With Oracle 12.1.0.2 the brand new database option named inMemory has been introduced. There are many blogs and articles out in the field so I don’t want to go in to much detail of the main concept. To me “inmemory” sounds a little obvious because whenever we are working with the Oracle database most of our data should be in Memory – right? But there is another naming for it: Column store. So it stores the data in columns instead of rows? Due to the Oracle documentation this isn’t true because “The columnar format exists only in memory (Concepts Guide)”. So the concept of inMemory is that an area exists in memory as part of the sga and the data in this area is no longer populated in row format like the buffer cache but in a column format. Especially Datawarehouses and Online Analytic Systems with benefit but because there is no difference in the storage of data the option can be simply enabled and used in OLTP systems as well. For the main concept I would recommend reading the Oracle Concepts Guide and the whitepaper “Oracle Database In-Memory”.
Real Life
Some of my customers tried inMemory more or less successful. Most of the time the reason for an unsuccessful test was that the data was not suitable for inMemory (e.g. no star schema, too complex queries, insufficient amount of data). But at least I had an appointment with a customer who is mainly specialized on Business Intelligence solutions. So a perfect fit for inMemory. We did some basic tests in their environment and without any changes to the application the queries run 10 to 20 times faster (and even more). I’m not allowed to use the customer queries over here but I’ve created a test environment in my own lab and here are some results.
Examples
The queries are based on a star flake schema with one fact table named “UMSAETZE” (German for “REVENUE”) with about 145 million rows and four dimension tables named “ARTIKEL”; “REGION”, “ZEITEN” and “KUNDEN” (German for “ITEM”, “REGION”, “DATES” and “CUSTOMERS”).
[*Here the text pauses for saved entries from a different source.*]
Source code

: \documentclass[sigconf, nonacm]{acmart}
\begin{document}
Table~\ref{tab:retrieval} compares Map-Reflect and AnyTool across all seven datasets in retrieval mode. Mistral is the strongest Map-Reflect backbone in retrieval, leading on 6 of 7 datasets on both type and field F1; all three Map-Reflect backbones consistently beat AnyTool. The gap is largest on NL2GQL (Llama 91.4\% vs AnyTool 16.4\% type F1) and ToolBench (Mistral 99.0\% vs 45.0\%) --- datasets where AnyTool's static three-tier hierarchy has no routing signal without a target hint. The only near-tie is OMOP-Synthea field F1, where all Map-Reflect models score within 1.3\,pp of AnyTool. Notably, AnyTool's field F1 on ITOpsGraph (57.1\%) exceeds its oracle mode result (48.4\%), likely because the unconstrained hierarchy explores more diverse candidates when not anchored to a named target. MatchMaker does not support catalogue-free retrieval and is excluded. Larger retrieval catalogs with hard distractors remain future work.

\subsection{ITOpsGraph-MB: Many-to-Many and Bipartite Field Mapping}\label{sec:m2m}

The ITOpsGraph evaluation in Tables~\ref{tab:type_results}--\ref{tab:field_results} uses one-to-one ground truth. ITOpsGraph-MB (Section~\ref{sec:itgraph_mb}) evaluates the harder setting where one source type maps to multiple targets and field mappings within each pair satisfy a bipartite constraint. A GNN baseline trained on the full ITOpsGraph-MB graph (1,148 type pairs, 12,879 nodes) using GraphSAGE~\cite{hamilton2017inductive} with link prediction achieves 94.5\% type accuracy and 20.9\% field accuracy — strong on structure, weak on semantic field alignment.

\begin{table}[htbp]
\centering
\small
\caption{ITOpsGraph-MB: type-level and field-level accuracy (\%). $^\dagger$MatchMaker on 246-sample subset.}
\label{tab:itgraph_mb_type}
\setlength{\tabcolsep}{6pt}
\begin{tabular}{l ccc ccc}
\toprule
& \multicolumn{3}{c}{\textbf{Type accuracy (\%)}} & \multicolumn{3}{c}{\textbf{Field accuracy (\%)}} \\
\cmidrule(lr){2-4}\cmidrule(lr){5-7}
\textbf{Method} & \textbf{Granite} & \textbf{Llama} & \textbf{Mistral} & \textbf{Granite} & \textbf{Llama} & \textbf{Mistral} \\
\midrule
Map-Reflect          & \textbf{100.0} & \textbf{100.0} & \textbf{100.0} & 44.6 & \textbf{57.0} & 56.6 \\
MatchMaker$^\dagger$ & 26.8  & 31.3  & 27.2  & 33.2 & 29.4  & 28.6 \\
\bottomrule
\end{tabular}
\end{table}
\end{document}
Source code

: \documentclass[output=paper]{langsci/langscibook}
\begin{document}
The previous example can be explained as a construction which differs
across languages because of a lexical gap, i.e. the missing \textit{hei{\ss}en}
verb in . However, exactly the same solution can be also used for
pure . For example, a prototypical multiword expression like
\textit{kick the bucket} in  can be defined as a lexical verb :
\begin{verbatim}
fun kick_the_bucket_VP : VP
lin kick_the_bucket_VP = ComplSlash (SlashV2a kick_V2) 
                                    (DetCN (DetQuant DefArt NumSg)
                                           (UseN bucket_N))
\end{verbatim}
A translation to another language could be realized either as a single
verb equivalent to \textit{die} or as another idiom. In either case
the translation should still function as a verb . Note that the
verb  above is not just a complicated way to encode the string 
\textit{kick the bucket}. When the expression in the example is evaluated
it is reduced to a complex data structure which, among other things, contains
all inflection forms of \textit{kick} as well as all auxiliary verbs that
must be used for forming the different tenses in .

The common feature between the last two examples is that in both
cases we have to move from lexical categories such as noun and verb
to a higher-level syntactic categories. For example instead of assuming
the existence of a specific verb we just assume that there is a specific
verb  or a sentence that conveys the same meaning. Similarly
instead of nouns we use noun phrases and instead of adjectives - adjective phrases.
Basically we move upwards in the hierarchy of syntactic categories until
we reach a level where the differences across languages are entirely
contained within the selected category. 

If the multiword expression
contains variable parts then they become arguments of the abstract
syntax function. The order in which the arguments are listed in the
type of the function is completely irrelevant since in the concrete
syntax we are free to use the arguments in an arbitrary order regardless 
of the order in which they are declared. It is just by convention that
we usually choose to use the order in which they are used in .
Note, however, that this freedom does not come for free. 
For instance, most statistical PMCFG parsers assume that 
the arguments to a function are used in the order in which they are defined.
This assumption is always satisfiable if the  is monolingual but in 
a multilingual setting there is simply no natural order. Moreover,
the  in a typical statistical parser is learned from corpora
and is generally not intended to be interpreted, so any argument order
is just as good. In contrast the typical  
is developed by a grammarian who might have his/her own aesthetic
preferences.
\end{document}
The first query ist simply this:
SELECT count(*) FROM umsatz;
The second query is more complex:
SELECT sum(u.umsatz) as gesamtumsatz, a.artikelgruppe, z.monat_des_jahres, z.jahreszahl, r.region, k.plz, k.ort FROM region r INNER JOIN umsaetze u ON (r.region_id = u.region_id) INNER JOIN kunden k ON (k.kunden_id = u.kunden_id) INNER JOIN artikel a ON (a.artikel_id = u.artikel_id) INNER JOIN zeiten z ON (zeiten_id = zeit_id) WHERE r.region = 'Nord' AND z.jahreszahl in (2014,2015) AND z.monat_des_jahres = 12 GROUP BY a.artikelgruppe, z.monat_des_jahres, z.jahreszahl, k.plz, k.ort, r.region FETCH FIRST 10 PERCENT ROWS ONLY;
To allow tables to be populated into the column store the parameter inmemory_size must be set. As the inmemory area is part of the sga this parameter must be set in conjunction with the sga_target or memory_target parameter. In my sample database the sga_target was about 10 GB while the inmemory_size was 5 GB. The inMemory area is not a cache like the buffer cache so if a table is too huge or the area is too small tables might be populated partly and an error message will be written to the alert log.
Populate the tables
Tables can be populated with the “ALTER TABLE … INMEMORY” command. Even though this is the default I would not recommend using it. Because with this command a table will only be populated when it is used the first time (e.g. with an DML or a SELECT command). Instead I would recommend to populate the most important fact table first and next all tables associated with it:
SQL> ALTER TABLE umsaetze INMEMORY PRIORITY CRITICAL; SQL> ALTER TABLE artikel INMEMORY PRIORITY HIGH; SQL> ALTER TABLE kunden INMEMORY PRIORITY HIGH; SQL> ALTER TABLE region INMEMORY PRIORITY HIGH; SQL> ALTER TABLE zeiten INMEMORY PRIORITY HIGH;
With this commands the table UMSAEZE will be populated immediately and whenever the instance is being started. After the table has been loaded completely into memory the rest of the tables will be populated as long as there is succifient space in the inmemory area.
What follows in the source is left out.